How to complete this task.
Transcribe the entries below with complete accuracy, excluding the pictures.

[Collected data]
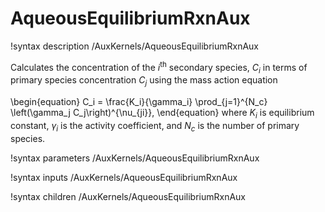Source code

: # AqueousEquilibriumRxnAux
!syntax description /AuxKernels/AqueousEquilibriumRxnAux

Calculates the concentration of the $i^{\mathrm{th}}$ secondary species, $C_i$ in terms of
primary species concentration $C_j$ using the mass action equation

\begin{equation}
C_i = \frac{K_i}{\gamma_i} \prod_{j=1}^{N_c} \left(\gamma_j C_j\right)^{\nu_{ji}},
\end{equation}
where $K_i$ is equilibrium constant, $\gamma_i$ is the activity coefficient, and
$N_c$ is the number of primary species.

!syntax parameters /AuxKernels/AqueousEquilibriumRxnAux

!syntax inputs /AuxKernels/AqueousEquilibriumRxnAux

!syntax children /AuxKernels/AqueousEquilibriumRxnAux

Exercise result.
Source code

: # AqueousEquilibriumRxnAux
!syntax description /AuxKernels/AqueousEquilibriumRxnAux

Calculates the concentration of the $i^{\mathrm{th}}$ secondary species, $C_i$ in terms of
primary species concentration $C_j$ using the mass action equation

\begin{equation}
C_i = \frac{K_i}{\gamma_i} \prod_{j=1}^{N_c} \left(\gamma_j C_j\right)^{\nu_{ji}},
\end{equation}
where $K_i$ is equilibrium constant, $\gamma_i$ is the activity coefficient, and
$N_c$ is the number of primary species.

!syntax parameters /AuxKernels/AqueousEquilibriumRxnAux

!syntax inputs /AuxKernels/AqueousEquilibriumRxnAux

!syntax children /AuxKernels/AqueousEquilibriumRxnAux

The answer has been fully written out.